- _Exercise brief_
Beginning at the top of the data below, restate every line word for word until the line containing "git branch -d" has been included, and omit the pictures.

Collected data
········
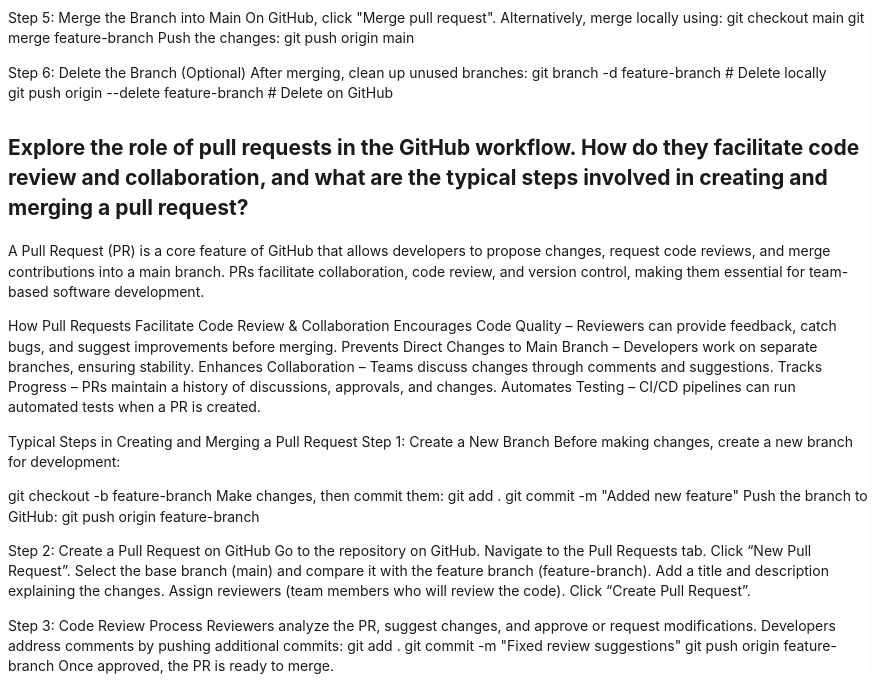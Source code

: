 Step 5: Merge the Branch into Main
On GitHub, click "Merge pull request".
Alternatively, merge locally using:
git checkout main
git merge feature-branch
Push the changes:
git push origin main

Step 6: Delete the Branch (Optional)
After merging, clean up unused branches:
git branch -d feature-branch  # Delete locally  
git push origin --delete feature-branch  # Delete on GitHub  


## Explore the role of pull requests in the GitHub workflow. How do they facilitate code review and collaboration, and what are the typical steps involved in creating and merging a pull request?

A Pull Request (PR) is a core feature of GitHub that allows developers to propose changes, request code reviews, and merge contributions into a main branch. PRs facilitate collaboration, code review, and version control, making them essential for team-based software development.

How Pull Requests Facilitate Code Review & Collaboration
Encourages Code Quality – Reviewers can provide feedback, catch bugs, and suggest improvements before merging.
Prevents Direct Changes to Main Branch – Developers work on separate branches, ensuring stability.
Enhances Collaboration – Teams discuss changes through comments and suggestions.
Tracks Progress – PRs maintain a history of discussions, approvals, and changes.
Automates Testing – CI/CD pipelines can run automated tests when a PR is created.

Typical Steps in Creating and Merging a Pull Request
Step 1: Create a New Branch
Before making changes, create a new branch for development:

git checkout -b feature-branch
Make changes, then commit them:
git add .
git commit -m "Added new feature"
Push the branch to GitHub:
git push origin feature-branch

Step 2: Create a Pull Request on GitHub
Go to the repository on GitHub.
Navigate to the Pull Requests tab.
Click “New Pull Request”.
Select the base branch (main) and compare it with the feature branch (feature-branch).
Add a title and description explaining the changes.
Assign reviewers (team members who will review the code).
Click “Create Pull Request”.

Step 3: Code Review Process
Reviewers analyze the PR, suggest changes, and approve or request modifications.
Developers address comments by pushing additional commits:
git add .
git commit -m "Fixed review suggestions"
git push origin feature-branch
Once approved, the PR is ready to merge.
········
- _Completed task_
Source code

: Step 5: Merge the Branch into Main
On GitHub, click "Merge pull request".
Alternatively, merge locally using:
git checkout main
git merge feature-branch
Push the changes:
git push origin main

Step 6: Delete the Branch (Optional)
After merging, clean up unused branches:
git branch -d feature-branch  # Delete locally  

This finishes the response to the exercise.